Restate word for word the entries below, starting with the line with "## Denominator 4" and continuing through the line with "## Double Ratio 0". Include both of those lines and no others.

- [Saved entries]:
______

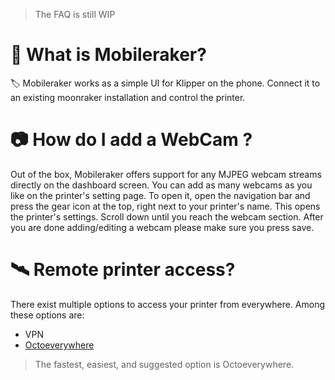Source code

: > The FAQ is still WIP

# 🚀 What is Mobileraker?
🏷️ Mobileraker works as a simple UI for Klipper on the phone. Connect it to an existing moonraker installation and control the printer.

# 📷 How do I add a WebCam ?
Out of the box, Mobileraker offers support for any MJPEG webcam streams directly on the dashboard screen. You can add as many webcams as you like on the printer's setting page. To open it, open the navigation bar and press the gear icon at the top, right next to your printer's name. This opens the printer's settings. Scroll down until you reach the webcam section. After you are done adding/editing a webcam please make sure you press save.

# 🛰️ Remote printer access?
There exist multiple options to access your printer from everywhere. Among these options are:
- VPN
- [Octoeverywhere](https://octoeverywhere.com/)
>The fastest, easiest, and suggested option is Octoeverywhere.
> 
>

______

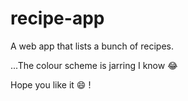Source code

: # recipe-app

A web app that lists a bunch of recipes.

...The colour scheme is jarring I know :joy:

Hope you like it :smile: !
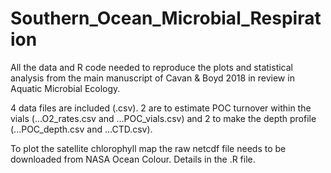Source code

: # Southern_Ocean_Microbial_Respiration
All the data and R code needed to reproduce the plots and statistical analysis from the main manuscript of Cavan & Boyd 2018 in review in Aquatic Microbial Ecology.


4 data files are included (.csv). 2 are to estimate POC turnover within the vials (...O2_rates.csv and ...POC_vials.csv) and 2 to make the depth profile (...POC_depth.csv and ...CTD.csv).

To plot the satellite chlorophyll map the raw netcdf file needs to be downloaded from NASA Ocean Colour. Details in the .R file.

______

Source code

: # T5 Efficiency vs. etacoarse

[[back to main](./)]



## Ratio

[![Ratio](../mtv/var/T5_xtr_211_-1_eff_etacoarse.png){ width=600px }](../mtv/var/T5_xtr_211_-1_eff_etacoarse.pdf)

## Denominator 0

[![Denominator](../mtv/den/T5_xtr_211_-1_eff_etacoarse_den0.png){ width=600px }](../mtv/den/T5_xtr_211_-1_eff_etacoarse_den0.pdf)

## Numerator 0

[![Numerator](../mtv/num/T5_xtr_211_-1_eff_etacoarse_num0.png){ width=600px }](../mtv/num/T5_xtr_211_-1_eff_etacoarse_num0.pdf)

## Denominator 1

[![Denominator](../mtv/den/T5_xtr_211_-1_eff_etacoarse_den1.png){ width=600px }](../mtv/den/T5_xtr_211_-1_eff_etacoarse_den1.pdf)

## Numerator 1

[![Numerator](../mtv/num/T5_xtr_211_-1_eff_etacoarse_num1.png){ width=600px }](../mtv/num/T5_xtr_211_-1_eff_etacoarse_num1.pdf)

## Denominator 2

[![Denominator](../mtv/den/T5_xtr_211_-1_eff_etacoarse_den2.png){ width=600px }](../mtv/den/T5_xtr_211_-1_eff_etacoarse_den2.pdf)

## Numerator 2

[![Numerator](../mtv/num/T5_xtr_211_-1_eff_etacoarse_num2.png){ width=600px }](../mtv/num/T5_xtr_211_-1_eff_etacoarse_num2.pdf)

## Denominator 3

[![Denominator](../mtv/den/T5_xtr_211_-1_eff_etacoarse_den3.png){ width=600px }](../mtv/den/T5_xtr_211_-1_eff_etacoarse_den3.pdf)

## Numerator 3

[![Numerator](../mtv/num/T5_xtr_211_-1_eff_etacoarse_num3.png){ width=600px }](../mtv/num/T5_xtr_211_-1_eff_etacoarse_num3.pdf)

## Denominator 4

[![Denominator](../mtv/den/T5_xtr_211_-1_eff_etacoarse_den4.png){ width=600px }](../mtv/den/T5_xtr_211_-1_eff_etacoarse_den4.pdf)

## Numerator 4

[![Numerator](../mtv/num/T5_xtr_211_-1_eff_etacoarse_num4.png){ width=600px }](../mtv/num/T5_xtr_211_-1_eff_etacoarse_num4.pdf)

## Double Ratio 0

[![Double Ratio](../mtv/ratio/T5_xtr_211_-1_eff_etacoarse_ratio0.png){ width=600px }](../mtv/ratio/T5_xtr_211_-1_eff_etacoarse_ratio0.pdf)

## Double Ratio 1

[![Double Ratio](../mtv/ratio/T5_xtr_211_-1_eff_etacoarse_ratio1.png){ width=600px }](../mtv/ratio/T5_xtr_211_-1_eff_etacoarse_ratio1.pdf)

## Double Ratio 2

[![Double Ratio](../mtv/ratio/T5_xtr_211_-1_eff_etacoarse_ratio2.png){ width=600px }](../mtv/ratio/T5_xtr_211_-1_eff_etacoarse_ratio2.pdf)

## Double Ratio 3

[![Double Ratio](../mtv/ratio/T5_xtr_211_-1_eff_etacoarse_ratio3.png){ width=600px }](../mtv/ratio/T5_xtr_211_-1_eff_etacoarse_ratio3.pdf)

______

- [SOLUTION BELOW]:
## Denominator 4

[![Denominator](../mtv/den/T5_xtr_211_-1_eff_etacoarse_den4.png){ width=600px }](../mtv/den/T5_xtr_211_-1_eff_etacoarse_den4.pdf)

## Numerator 4

[![Numerator](../mtv/num/T5_xtr_211_-1_eff_etacoarse_num4.png){ width=600px }](../mtv/num/T5_xtr_211_-1_eff_etacoarse_num4.pdf)

## Double Ratio 0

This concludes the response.